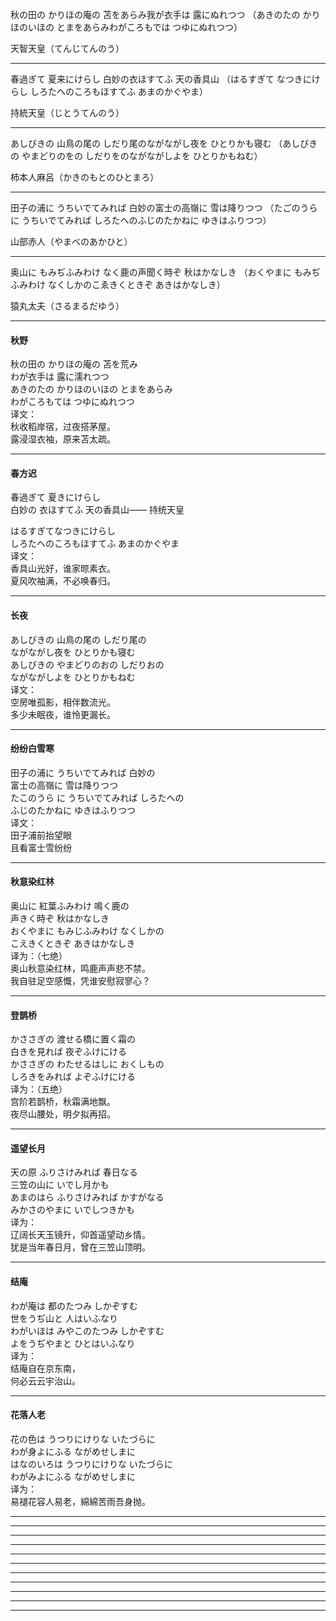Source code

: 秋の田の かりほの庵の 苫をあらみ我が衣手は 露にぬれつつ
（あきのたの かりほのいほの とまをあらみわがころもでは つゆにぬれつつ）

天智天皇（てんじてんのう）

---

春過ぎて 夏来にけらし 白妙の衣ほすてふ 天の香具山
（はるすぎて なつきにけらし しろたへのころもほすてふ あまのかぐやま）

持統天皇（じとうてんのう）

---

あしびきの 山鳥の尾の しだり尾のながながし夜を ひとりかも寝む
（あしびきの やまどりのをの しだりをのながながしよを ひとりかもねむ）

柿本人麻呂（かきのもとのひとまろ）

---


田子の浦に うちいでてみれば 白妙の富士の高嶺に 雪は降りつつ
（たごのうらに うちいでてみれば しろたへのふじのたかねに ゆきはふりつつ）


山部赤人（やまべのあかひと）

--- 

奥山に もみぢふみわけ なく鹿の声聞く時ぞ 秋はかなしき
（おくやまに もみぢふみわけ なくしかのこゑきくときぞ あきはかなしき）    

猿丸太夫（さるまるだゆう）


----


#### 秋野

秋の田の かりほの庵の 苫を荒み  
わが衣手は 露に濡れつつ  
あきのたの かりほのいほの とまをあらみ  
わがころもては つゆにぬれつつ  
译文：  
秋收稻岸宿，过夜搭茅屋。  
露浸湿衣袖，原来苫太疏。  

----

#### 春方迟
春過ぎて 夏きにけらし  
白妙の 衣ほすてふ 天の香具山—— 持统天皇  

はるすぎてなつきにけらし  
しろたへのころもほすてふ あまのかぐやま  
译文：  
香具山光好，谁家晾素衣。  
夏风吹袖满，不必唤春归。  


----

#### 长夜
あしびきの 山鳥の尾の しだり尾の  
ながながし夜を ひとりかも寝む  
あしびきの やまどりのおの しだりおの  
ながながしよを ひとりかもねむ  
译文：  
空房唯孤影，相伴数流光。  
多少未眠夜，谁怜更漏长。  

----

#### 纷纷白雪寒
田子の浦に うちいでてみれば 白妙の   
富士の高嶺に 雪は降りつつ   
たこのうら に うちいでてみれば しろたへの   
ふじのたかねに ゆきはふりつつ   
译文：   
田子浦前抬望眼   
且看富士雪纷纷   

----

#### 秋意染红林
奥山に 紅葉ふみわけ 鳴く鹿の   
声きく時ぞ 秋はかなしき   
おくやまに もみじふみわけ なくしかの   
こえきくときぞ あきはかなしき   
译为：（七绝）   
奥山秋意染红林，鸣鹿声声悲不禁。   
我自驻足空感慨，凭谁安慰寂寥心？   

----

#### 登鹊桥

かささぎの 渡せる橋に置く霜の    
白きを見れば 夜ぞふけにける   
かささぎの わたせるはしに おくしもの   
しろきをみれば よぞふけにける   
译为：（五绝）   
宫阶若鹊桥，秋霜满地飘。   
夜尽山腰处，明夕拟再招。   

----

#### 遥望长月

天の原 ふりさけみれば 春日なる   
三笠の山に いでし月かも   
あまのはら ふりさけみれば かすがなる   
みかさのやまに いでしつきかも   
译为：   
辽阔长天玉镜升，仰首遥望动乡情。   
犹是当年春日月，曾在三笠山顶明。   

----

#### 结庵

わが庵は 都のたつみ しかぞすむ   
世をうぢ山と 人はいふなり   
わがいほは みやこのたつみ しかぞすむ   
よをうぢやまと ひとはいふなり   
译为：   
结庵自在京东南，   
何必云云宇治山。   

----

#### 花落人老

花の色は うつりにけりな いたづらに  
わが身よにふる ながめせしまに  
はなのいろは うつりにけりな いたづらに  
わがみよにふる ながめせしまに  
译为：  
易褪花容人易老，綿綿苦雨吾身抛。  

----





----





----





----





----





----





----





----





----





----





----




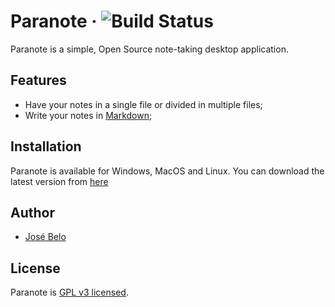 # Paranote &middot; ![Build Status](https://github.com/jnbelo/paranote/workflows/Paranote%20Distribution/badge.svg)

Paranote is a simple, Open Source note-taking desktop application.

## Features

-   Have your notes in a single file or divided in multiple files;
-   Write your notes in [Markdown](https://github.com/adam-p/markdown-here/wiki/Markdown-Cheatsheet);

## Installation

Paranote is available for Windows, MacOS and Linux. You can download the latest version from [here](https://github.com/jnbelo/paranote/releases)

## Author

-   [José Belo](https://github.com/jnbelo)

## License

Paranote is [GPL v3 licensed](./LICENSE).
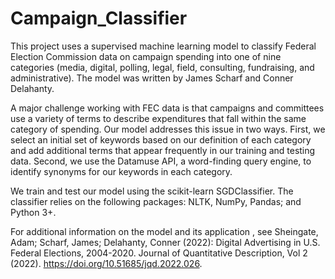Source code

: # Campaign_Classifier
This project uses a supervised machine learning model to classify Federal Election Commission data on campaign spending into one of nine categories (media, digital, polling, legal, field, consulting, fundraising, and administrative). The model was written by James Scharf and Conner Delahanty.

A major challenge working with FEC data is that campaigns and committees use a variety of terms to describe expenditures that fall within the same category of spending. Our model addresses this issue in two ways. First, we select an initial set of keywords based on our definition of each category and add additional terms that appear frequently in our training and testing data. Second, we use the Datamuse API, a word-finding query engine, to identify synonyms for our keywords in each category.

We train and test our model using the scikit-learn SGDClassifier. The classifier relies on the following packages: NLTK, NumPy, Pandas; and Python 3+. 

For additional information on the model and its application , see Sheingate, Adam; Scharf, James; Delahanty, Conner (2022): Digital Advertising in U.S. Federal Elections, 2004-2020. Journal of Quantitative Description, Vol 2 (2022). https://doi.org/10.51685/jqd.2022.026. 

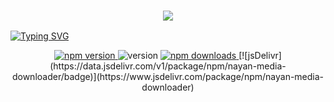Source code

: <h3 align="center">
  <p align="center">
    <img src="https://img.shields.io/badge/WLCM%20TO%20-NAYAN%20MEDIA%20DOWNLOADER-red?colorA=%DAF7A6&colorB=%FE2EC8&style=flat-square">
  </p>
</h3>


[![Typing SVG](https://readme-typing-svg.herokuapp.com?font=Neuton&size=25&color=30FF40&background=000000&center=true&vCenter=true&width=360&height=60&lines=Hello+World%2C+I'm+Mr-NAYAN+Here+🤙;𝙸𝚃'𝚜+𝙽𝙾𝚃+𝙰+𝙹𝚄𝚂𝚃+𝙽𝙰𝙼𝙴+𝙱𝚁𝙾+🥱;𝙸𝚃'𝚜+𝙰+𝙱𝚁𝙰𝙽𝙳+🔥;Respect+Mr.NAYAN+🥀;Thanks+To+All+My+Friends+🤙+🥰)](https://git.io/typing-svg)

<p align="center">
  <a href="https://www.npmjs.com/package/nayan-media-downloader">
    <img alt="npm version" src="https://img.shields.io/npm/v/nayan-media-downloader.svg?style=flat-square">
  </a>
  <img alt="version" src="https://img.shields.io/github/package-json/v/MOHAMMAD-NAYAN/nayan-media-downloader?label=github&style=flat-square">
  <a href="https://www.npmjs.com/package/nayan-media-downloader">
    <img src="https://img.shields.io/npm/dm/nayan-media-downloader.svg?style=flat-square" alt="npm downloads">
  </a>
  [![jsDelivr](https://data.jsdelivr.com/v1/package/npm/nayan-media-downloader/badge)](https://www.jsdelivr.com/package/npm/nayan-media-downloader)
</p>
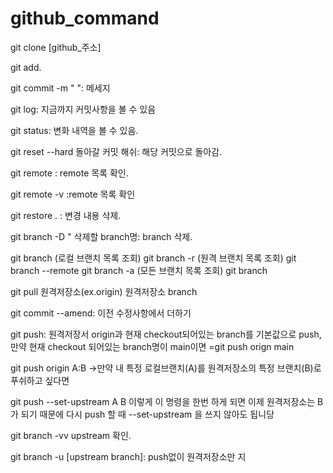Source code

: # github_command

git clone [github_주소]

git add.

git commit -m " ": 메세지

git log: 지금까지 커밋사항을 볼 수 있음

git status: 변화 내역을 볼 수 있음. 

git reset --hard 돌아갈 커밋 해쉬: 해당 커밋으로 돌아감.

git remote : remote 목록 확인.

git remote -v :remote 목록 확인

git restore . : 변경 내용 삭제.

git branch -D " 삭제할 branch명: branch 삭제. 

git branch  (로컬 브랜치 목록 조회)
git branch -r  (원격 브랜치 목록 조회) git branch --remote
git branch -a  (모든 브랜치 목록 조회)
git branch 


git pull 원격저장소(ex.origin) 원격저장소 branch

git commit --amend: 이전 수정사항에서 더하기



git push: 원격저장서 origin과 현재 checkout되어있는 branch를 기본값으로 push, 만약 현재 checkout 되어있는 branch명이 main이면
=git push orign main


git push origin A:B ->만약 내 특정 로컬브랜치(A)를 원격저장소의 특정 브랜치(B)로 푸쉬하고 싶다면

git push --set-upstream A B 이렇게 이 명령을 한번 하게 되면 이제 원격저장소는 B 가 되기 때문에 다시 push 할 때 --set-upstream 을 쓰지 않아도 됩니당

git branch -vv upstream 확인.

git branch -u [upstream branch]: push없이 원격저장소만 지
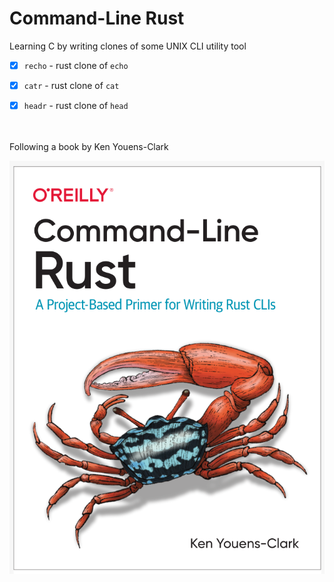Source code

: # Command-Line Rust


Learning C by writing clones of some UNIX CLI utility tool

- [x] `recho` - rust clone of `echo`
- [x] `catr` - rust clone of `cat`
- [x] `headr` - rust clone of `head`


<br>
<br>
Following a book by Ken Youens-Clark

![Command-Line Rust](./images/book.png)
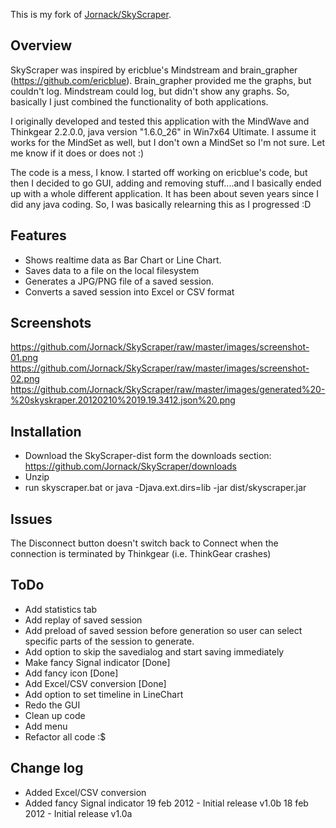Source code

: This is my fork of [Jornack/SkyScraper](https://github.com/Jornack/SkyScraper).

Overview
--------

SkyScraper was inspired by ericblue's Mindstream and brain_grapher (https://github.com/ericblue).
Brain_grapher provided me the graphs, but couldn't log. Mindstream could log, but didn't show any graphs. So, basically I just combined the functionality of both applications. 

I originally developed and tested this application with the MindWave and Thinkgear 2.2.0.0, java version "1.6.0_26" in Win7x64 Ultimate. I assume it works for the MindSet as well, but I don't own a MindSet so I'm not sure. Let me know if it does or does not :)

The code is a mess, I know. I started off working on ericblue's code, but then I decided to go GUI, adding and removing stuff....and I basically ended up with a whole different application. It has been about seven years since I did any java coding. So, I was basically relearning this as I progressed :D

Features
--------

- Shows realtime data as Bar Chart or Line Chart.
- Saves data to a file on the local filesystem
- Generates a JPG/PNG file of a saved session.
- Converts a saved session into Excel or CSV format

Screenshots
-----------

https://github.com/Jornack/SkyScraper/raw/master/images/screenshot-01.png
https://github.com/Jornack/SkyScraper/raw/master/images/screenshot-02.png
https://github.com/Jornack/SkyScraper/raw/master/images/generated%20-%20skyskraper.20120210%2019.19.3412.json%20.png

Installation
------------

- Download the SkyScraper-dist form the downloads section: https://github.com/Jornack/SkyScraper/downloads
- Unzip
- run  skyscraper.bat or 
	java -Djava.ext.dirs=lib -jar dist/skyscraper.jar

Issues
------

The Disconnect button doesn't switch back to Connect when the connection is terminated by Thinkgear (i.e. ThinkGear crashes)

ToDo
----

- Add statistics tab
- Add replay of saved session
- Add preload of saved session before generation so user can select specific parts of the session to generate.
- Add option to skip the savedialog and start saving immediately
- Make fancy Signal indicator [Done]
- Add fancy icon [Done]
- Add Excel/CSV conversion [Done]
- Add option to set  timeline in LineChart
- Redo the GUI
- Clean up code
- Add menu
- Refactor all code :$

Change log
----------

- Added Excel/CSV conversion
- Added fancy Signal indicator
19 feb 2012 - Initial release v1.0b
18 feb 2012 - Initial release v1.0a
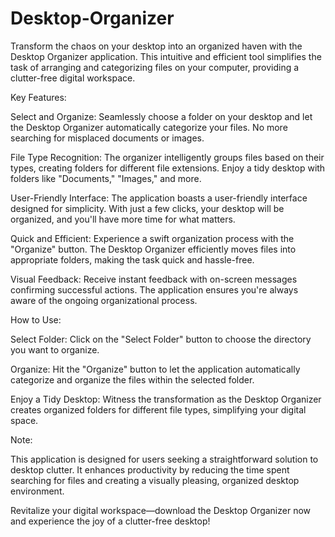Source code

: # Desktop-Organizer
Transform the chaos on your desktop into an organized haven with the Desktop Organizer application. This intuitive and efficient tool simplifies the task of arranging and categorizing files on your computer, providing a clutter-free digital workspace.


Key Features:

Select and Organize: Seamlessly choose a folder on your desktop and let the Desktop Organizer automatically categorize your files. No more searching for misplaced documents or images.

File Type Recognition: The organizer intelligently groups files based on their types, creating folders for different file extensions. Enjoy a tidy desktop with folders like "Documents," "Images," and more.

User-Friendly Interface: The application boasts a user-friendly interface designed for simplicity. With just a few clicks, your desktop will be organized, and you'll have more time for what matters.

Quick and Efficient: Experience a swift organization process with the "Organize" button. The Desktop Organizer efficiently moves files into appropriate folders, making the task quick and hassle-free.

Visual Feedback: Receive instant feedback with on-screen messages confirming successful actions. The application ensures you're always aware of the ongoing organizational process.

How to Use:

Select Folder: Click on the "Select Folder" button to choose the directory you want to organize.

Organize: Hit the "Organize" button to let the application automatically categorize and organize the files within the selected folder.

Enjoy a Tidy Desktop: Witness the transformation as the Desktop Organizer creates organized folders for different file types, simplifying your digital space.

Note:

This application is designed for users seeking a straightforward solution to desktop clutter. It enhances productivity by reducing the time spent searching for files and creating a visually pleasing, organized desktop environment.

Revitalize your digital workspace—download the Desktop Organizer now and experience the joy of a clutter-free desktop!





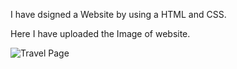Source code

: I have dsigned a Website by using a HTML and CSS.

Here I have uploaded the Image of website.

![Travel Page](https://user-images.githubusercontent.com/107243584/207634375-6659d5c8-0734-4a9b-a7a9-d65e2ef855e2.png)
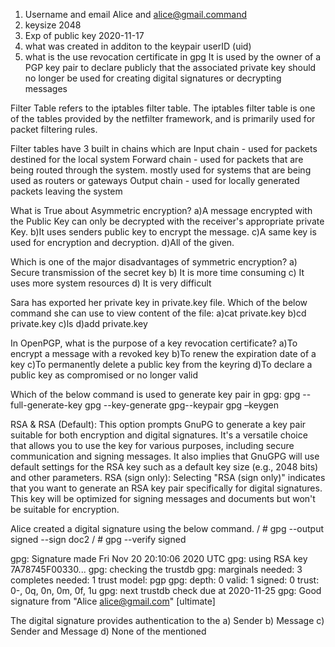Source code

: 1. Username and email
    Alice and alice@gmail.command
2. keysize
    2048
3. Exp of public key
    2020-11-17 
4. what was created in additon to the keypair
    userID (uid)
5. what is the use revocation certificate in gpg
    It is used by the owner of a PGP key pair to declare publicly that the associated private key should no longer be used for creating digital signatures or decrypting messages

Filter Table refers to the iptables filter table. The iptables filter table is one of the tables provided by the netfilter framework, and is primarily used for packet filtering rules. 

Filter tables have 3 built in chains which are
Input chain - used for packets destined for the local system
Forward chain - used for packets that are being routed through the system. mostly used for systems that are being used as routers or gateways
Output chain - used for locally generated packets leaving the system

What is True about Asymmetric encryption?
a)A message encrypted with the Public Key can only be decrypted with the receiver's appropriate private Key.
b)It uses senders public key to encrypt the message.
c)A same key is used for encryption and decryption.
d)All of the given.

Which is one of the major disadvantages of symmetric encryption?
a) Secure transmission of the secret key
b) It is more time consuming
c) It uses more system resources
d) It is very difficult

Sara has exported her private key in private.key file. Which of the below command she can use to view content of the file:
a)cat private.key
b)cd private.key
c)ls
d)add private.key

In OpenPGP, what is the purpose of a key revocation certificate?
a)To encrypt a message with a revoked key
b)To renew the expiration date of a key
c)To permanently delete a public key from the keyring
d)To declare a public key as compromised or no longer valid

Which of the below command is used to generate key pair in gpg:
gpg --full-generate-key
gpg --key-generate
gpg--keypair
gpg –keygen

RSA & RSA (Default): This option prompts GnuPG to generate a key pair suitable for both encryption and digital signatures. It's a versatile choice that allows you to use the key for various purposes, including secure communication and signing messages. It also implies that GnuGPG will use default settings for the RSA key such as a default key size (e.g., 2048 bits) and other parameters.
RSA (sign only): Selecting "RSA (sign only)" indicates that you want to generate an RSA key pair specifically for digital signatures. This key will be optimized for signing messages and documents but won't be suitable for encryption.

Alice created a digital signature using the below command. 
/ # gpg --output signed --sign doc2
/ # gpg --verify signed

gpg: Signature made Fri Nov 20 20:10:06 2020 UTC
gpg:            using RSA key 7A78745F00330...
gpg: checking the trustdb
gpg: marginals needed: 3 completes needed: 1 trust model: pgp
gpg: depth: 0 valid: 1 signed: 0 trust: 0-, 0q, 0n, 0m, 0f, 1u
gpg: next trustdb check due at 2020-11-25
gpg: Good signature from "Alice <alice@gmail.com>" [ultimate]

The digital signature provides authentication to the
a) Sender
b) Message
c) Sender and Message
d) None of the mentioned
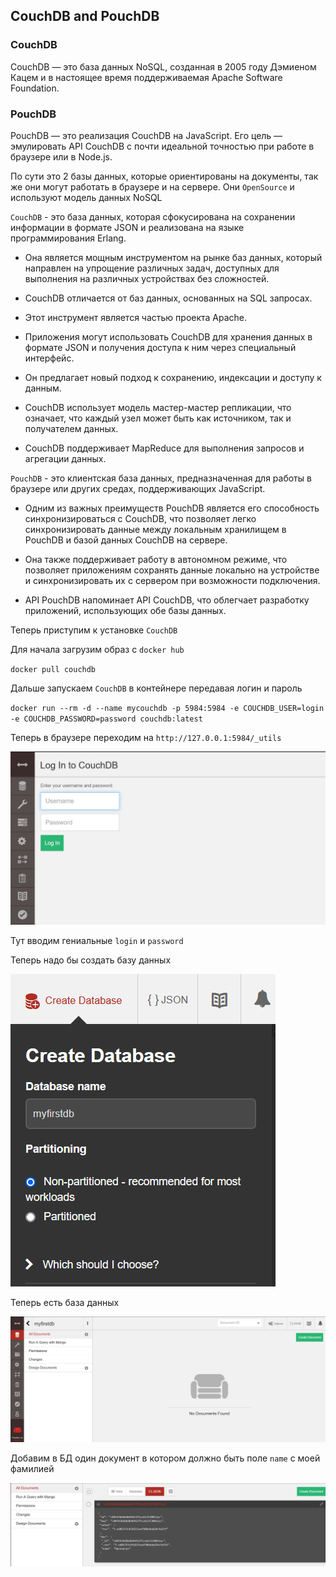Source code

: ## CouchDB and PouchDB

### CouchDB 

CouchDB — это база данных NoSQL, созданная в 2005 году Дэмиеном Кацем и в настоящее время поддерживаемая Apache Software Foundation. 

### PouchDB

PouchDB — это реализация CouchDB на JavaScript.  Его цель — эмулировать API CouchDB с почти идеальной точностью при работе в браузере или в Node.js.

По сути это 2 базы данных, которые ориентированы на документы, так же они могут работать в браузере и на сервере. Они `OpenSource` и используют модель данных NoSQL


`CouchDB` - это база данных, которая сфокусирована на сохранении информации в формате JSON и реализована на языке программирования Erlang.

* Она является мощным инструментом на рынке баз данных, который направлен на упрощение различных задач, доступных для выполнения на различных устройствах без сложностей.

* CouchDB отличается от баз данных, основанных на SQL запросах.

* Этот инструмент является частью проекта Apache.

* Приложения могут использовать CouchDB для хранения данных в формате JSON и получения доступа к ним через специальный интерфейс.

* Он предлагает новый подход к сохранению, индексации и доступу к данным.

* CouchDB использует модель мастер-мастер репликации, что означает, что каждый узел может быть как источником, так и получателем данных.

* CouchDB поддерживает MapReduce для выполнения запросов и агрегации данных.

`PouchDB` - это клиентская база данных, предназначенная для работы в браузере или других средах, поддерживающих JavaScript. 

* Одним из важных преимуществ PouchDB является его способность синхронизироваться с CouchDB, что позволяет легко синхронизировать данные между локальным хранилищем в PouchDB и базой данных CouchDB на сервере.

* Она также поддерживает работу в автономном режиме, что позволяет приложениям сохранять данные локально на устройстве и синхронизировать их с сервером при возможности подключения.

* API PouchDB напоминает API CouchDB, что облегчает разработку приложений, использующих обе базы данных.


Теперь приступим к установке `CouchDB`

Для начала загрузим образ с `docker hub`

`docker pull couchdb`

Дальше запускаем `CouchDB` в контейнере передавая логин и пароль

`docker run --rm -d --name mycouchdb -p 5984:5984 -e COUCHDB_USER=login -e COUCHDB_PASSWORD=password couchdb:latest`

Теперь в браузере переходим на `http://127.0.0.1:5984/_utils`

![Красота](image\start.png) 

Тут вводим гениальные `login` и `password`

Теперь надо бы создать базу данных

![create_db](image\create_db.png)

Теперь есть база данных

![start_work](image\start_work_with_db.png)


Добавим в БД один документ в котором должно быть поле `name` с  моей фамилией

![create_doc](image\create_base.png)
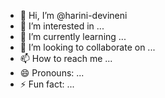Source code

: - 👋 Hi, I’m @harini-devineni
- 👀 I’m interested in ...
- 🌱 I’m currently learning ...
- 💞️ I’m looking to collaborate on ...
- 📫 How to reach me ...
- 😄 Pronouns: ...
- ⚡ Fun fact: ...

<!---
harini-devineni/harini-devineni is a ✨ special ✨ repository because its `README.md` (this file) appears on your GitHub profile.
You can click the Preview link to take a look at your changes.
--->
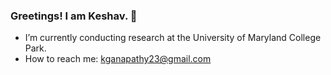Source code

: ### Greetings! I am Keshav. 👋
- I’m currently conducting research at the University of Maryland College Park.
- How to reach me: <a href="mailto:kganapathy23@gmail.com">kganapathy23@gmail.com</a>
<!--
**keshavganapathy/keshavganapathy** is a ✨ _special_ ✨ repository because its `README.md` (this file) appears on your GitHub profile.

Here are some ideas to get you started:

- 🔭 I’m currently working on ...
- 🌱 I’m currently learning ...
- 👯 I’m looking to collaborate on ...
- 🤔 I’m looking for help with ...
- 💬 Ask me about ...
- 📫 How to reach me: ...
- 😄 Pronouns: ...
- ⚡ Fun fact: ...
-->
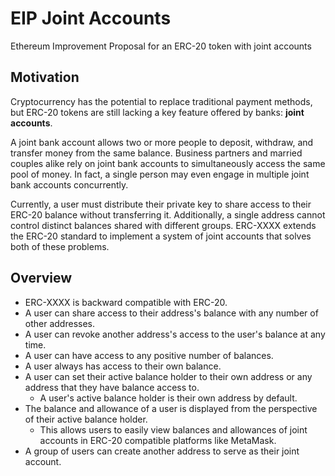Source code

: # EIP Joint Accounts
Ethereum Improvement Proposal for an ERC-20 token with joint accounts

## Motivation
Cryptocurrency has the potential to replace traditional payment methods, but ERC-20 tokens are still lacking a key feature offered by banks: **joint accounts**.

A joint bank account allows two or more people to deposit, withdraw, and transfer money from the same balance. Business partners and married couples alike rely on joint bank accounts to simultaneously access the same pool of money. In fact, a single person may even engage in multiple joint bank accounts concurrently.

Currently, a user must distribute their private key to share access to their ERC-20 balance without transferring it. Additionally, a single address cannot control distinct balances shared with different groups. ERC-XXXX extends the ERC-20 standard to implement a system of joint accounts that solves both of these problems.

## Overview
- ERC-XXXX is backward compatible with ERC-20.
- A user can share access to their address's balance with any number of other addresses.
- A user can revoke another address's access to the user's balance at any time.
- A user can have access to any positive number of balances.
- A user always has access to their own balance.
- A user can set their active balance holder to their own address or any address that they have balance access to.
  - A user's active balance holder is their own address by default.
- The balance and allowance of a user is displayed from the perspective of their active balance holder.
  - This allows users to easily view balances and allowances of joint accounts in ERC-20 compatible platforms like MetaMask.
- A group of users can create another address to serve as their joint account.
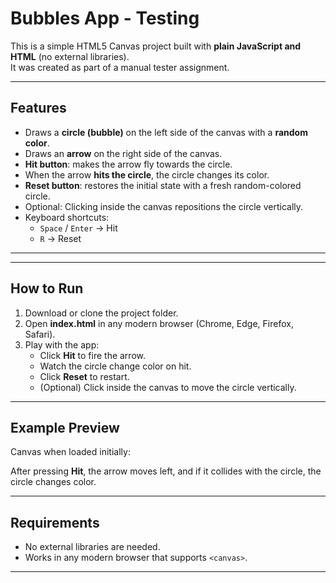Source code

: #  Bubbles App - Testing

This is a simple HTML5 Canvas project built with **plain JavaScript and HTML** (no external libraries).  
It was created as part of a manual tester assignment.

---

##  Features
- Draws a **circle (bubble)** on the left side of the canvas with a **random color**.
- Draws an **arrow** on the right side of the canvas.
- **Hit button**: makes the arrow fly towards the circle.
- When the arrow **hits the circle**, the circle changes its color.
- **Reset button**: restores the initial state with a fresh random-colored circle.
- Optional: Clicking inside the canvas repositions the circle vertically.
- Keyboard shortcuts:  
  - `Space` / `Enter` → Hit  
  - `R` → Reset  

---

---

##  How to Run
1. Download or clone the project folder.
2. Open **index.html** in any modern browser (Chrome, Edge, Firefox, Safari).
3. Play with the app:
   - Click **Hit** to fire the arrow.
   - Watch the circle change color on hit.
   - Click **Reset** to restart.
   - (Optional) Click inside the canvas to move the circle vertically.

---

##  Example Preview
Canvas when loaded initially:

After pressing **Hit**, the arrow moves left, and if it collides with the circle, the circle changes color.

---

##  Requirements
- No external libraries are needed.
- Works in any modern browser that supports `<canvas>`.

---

**Try it:**
Exactly as written, repeat the lines from the beginning of the entries up to and including the line with "天の原 ふりさけみれば 春日なる", but not the pictures.

**Written response:**
Source code

: 秋の田の かりほの庵の 苫をあらみ我が衣手は 露にぬれつつ
（あきのたの かりほのいほの とまをあらみわがころもでは つゆにぬれつつ）

天智天皇（てんじてんのう）

---

春過ぎて 夏来にけらし 白妙の衣ほすてふ 天の香具山
（はるすぎて なつきにけらし しろたへのころもほすてふ あまのかぐやま）

持統天皇（じとうてんのう）

---

あしびきの 山鳥の尾の しだり尾のながながし夜を ひとりかも寝む
（あしびきの やまどりのをの しだりをのながながしよを ひとりかもねむ）

柿本人麻呂（かきのもとのひとまろ）

---


田子の浦に うちいでてみれば 白妙の富士の高嶺に 雪は降りつつ
（たごのうらに うちいでてみれば しろたへのふじのたかねに ゆきはふりつつ）


山部赤人（やまべのあかひと）

--- 

奥山に もみぢふみわけ なく鹿の声聞く時ぞ 秋はかなしき
（おくやまに もみぢふみわけ なくしかのこゑきくときぞ あきはかなしき）    

猿丸太夫（さるまるだゆう）


----


#### 秋野

秋の田の かりほの庵の 苫を荒み  
わが衣手は 露に濡れつつ  
あきのたの かりほのいほの とまをあらみ  
わがころもては つゆにぬれつつ  
译文：  
秋收稻岸宿，过夜搭茅屋。  
露浸湿衣袖，原来苫太疏。  

----

#### 春方迟
春過ぎて 夏きにけらし  
白妙の 衣ほすてふ 天の香具山—— 持统天皇  

はるすぎてなつきにけらし  
しろたへのころもほすてふ あまのかぐやま  
译文：  
香具山光好，谁家晾素衣。  
夏风吹袖满，不必唤春归。  


----

#### 长夜
あしびきの 山鳥の尾の しだり尾の  
ながながし夜を ひとりかも寝む  
あしびきの やまどりのおの しだりおの  
ながながしよを ひとりかもねむ  
译文：  
空房唯孤影，相伴数流光。  
多少未眠夜，谁怜更漏长。  

----

#### 纷纷白雪寒
田子の浦に うちいでてみれば 白妙の   
富士の高嶺に 雪は降りつつ   
たこのうら に うちいでてみれば しろたへの   
ふじのたかねに ゆきはふりつつ   
译文：   
田子浦前抬望眼   
且看富士雪纷纷   

----

#### 秋意染红林
奥山に 紅葉ふみわけ 鳴く鹿の   
声きく時ぞ 秋はかなしき   
おくやまに もみじふみわけ なくしかの   
こえきくときぞ あきはかなしき   
译为：（七绝）   
奥山秋意染红林，鸣鹿声声悲不禁。   
我自驻足空感慨，凭谁安慰寂寥心？   

----

#### 登鹊桥

かささぎの 渡せる橋に置く霜の    
白きを見れば 夜ぞふけにける   
かささぎの わたせるはしに おくしもの   
しろきをみれば よぞふけにける   
译为：（五绝）   
宫阶若鹊桥，秋霜满地飘。   
夜尽山腰处，明夕拟再招。   

----

#### 遥望长月

天の原 ふりさけみれば 春日なる   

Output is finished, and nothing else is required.